Hans Holbein | The Ambassadors

About this Painting

Jean de Dinteville, the man on the left, is shown on his second diplomatic mission to England on behalf of Francis I, King of France. To the right is his close friend, Georges de Selve, Bishop of Lavaur. This portrait was painted at a time of religious upheaval in Europe. Although the pope had refused to annull Henry VIII, King of England’s marriage to Catherine of Aragon which resulted in a break with the Roman Catholic Church, in 1533 he married Anne Boleyn. The array of objects on the table seem to allude to discord; the arithmetic book, for example, is open at the page concerning mathematical division.

The portrait is a supreme display of Holbein’s skill in composing images and in manipulating oil paint to recreate a variety of textures. If viewed from a particular angle the elongated shape between the men’s feet becomes a skull. Equally hidden at the top left of the picture is a crucifix that hints at the hope of redemption in the resurrected Christ (text courtesy of the National Gallery).
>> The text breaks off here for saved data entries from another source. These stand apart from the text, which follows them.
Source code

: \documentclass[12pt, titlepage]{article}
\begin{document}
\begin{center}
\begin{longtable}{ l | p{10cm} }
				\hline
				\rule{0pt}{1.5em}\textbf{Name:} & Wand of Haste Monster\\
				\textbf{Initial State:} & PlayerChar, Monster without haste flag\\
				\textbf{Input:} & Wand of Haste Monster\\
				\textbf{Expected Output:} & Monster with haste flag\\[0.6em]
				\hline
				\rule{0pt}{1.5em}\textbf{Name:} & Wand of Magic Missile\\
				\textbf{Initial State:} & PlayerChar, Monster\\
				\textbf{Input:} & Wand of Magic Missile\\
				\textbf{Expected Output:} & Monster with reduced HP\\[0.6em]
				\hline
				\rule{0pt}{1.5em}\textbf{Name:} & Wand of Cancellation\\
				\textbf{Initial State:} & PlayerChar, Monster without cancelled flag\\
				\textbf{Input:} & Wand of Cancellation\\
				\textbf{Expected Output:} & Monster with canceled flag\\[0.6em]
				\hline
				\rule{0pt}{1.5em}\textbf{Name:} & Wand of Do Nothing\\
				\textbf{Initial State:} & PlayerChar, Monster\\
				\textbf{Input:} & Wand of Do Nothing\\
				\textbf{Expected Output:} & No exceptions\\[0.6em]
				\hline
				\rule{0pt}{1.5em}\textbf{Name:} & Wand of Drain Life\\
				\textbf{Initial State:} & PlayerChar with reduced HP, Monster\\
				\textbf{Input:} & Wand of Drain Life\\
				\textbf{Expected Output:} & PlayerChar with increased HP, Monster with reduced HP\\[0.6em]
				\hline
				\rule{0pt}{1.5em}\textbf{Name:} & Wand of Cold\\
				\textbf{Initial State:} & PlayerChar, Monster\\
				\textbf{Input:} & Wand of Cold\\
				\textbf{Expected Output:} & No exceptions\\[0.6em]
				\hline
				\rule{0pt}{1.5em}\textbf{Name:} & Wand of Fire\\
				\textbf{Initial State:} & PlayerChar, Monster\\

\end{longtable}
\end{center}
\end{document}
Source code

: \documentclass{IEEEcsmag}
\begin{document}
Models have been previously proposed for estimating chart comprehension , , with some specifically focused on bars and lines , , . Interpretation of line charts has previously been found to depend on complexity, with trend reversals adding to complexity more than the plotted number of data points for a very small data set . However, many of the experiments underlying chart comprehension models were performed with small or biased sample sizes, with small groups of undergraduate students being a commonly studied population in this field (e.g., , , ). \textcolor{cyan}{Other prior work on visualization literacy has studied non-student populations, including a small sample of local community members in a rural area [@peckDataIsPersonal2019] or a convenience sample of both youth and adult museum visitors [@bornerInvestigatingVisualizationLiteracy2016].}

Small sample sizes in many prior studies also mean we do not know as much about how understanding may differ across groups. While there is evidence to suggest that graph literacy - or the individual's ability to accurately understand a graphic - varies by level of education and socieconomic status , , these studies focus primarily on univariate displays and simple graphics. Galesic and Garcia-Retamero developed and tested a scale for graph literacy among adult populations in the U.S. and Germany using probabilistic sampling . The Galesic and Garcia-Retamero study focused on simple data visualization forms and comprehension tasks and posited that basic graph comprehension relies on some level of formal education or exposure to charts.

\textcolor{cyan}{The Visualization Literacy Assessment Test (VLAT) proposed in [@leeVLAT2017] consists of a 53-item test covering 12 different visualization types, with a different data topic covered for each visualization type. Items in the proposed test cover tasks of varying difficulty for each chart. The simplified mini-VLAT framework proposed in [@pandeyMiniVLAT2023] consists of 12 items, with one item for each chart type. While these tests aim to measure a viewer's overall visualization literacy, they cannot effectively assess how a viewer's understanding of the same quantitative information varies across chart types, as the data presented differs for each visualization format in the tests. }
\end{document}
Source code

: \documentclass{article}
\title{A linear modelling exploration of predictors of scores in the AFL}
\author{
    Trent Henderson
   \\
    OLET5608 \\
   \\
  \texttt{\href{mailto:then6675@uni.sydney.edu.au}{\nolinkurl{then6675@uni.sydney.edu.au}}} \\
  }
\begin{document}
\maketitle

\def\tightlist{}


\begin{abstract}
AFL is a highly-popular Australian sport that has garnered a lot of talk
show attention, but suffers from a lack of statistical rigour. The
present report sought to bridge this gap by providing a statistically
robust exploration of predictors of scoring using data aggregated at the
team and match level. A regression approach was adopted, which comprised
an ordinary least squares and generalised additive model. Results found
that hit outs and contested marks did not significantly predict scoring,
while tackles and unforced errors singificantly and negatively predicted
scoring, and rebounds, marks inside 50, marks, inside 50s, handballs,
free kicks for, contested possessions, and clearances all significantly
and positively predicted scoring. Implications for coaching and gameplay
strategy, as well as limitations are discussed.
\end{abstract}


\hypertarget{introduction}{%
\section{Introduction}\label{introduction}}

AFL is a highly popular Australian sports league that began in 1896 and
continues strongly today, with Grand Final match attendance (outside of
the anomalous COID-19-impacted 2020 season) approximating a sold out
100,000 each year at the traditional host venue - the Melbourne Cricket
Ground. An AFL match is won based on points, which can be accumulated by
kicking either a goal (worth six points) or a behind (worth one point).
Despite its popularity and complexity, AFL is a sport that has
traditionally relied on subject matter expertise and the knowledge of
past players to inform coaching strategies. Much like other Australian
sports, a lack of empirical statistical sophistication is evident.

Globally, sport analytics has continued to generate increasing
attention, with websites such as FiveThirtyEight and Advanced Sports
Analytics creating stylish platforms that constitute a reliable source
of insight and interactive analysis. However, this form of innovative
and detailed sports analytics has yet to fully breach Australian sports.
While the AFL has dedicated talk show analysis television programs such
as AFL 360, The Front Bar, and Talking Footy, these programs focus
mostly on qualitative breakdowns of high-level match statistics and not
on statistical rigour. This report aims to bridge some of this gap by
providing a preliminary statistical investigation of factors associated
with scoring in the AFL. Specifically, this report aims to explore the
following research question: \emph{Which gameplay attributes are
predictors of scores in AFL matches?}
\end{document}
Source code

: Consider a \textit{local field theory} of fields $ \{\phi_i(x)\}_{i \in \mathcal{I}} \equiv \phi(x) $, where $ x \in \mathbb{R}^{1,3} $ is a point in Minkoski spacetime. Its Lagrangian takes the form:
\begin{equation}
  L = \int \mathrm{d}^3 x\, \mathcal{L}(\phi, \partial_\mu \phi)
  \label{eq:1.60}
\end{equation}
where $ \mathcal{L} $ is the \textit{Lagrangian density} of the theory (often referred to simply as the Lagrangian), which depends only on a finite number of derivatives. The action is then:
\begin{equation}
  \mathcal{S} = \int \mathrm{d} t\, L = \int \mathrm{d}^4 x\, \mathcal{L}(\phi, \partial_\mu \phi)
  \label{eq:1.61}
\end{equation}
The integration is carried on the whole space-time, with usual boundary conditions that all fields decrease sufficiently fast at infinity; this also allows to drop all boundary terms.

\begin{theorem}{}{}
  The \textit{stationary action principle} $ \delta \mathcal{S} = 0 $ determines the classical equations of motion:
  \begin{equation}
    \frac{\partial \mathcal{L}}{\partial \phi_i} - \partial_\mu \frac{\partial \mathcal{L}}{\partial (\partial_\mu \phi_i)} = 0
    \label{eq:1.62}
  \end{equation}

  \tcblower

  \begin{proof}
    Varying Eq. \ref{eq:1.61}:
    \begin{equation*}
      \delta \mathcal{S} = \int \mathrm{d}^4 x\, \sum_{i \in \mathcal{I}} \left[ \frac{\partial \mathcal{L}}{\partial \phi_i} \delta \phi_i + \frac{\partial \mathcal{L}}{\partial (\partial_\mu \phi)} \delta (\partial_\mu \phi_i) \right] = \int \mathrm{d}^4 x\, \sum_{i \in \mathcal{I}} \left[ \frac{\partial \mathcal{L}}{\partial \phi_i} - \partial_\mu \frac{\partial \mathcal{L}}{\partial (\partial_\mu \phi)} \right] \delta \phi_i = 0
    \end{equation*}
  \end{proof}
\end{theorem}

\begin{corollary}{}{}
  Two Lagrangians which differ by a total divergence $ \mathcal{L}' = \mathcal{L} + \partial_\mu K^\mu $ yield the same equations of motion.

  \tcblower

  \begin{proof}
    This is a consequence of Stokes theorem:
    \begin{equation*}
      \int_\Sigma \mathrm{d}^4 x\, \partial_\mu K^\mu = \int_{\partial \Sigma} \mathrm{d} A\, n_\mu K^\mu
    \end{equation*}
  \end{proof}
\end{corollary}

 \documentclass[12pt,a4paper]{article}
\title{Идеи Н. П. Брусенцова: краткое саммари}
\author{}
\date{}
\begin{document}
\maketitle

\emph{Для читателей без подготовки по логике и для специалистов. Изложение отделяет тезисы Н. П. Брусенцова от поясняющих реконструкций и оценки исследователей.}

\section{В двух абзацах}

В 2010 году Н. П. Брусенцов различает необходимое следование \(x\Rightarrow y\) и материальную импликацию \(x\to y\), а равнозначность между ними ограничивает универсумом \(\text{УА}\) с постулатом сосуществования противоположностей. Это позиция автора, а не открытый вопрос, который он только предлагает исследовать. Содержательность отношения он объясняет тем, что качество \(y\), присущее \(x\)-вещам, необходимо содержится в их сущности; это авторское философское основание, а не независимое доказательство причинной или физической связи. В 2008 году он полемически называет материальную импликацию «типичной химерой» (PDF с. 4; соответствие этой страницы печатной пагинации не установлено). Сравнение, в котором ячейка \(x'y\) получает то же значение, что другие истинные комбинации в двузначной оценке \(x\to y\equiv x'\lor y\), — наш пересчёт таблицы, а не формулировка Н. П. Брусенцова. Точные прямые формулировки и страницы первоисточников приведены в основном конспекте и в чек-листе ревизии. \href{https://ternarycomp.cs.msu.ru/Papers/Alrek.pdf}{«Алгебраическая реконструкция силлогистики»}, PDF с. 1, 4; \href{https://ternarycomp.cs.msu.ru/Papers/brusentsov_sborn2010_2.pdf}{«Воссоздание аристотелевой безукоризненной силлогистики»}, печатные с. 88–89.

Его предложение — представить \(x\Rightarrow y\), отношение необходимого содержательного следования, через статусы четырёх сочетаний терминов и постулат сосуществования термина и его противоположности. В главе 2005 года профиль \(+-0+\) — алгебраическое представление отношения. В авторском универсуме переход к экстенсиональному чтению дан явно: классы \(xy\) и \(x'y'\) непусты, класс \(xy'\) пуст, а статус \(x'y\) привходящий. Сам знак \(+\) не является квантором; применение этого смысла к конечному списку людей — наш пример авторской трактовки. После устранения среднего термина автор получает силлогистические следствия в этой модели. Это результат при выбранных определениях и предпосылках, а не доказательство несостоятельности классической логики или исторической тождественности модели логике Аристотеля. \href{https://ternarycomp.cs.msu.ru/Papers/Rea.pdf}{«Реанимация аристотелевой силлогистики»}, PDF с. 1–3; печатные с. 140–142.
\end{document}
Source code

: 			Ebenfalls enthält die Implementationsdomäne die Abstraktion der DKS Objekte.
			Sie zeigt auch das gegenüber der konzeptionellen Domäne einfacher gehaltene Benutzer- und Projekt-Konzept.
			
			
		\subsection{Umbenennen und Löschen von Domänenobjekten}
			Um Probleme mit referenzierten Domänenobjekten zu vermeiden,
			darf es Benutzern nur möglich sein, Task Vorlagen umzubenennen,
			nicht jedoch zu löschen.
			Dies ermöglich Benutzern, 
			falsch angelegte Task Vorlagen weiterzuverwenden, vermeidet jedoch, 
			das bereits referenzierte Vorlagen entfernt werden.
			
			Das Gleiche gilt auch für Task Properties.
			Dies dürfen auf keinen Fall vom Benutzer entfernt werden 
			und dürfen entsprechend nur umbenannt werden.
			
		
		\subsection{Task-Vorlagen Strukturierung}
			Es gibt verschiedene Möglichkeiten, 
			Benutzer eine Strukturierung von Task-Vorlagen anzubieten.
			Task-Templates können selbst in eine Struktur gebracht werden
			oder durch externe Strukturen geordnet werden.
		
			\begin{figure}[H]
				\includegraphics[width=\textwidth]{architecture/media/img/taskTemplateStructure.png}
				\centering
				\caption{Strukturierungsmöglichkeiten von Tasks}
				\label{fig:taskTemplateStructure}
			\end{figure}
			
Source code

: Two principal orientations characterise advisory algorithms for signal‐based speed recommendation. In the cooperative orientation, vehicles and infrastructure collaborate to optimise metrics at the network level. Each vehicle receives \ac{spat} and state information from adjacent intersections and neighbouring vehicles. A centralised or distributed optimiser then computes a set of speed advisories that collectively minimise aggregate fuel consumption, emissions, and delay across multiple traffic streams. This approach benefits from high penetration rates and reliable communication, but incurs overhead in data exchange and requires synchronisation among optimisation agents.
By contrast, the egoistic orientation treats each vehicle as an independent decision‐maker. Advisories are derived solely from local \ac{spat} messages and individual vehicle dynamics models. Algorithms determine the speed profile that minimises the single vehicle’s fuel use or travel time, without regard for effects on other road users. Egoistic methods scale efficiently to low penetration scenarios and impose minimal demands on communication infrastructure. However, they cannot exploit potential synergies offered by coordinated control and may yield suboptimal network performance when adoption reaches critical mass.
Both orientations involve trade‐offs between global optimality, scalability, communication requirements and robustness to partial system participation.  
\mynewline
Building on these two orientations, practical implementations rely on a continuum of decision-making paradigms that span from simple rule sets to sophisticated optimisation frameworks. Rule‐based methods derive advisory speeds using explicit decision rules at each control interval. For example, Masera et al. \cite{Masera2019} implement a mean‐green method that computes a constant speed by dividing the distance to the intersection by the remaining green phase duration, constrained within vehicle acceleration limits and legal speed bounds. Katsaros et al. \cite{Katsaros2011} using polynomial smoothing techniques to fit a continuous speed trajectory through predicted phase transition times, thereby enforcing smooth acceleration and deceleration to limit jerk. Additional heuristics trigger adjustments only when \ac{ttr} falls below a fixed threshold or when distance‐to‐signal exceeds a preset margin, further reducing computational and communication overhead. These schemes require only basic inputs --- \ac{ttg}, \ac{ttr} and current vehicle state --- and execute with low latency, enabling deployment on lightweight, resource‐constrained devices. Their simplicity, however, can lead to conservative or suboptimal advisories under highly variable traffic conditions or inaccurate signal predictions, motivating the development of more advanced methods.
An in-depth analysis of this painting is available on The National Gallery Website.


Further Resources

Hans Holbein the Younger, Jean de Dinteville and Georges de Selve ('The Ambassadors').
Cogapp 's Storiiies Editor uses IIIF in order to create curated tours

through cultural resources. Explore their digital story here.

Susan Foister discusses Hans Holbein the Younger's The Ambassadors.
See The National Gallery's Deputy Director and Director of Public Engangement,

Susan Foister, discuss Hans Holbein the Younger, his painting, and their

connections to the Tutor court. Click here for the full video.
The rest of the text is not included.